Instructions to follow →
Scan the records for the string "this". State how many lines contain it and add nothing.

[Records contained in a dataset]
★ ★ ★ ★ ★

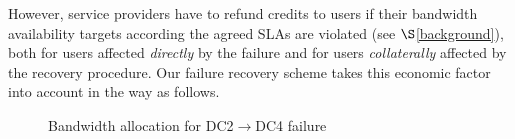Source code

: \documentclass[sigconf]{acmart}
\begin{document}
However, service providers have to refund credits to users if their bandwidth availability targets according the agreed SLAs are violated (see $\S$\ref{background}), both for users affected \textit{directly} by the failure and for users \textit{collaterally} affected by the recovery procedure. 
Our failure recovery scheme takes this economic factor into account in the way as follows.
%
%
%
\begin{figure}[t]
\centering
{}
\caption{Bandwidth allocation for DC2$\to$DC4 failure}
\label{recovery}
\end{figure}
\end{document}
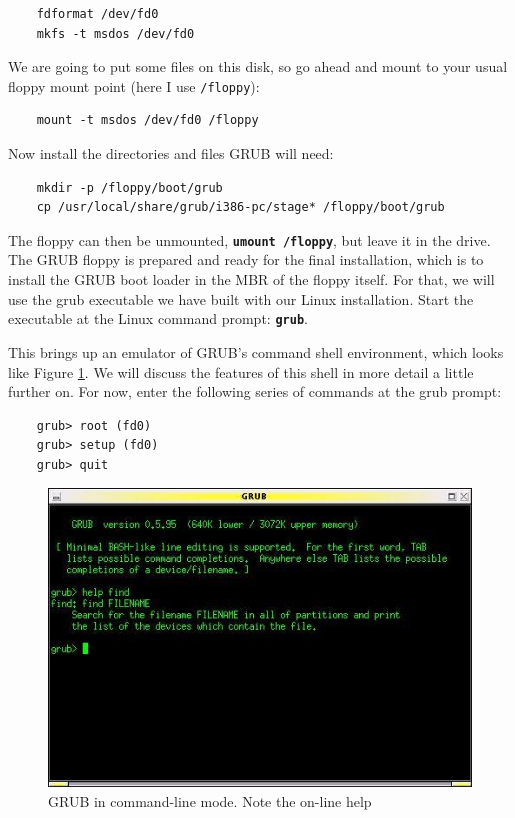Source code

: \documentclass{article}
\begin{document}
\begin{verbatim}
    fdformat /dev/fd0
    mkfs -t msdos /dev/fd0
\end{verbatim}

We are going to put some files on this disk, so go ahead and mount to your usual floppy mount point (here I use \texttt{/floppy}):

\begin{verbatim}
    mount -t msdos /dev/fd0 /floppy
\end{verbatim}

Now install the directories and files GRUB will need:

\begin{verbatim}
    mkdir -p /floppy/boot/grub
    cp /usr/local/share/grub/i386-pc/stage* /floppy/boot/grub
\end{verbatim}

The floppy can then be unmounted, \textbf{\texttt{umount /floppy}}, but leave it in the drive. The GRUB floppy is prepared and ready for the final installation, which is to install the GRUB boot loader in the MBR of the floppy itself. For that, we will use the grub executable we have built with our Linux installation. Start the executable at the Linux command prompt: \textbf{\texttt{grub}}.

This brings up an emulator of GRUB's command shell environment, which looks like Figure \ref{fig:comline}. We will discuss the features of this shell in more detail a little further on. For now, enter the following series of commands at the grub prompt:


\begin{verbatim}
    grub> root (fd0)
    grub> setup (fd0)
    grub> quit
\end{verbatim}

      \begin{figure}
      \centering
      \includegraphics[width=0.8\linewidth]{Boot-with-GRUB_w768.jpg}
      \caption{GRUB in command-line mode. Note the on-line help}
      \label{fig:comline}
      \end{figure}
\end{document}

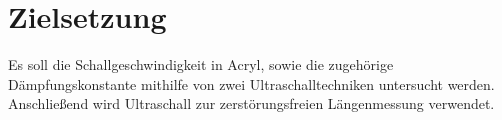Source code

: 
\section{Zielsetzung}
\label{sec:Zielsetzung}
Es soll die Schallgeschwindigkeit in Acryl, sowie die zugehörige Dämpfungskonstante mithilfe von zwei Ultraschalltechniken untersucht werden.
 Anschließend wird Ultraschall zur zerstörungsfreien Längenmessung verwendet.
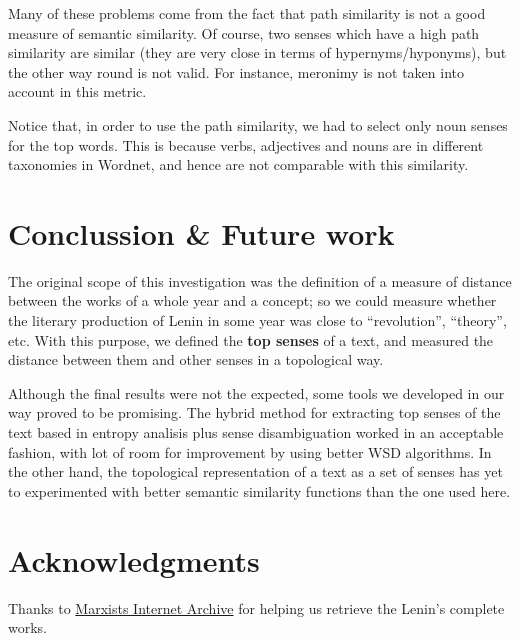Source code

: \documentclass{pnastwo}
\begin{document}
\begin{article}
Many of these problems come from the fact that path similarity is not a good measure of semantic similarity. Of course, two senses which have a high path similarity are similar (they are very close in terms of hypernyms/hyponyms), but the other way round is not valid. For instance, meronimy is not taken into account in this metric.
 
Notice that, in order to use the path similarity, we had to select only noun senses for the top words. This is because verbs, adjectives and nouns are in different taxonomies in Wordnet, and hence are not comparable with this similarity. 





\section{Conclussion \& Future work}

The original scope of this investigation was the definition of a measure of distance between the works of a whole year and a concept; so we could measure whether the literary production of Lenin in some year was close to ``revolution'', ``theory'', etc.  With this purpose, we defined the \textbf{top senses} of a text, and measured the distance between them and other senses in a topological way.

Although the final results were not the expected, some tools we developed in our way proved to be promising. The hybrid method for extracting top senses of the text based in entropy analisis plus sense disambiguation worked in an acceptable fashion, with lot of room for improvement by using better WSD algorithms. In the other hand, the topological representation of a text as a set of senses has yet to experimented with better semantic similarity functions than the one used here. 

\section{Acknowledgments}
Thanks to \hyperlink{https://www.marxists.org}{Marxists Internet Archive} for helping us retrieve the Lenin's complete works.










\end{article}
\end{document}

★ ★ ★ ★ ★

Task result →
6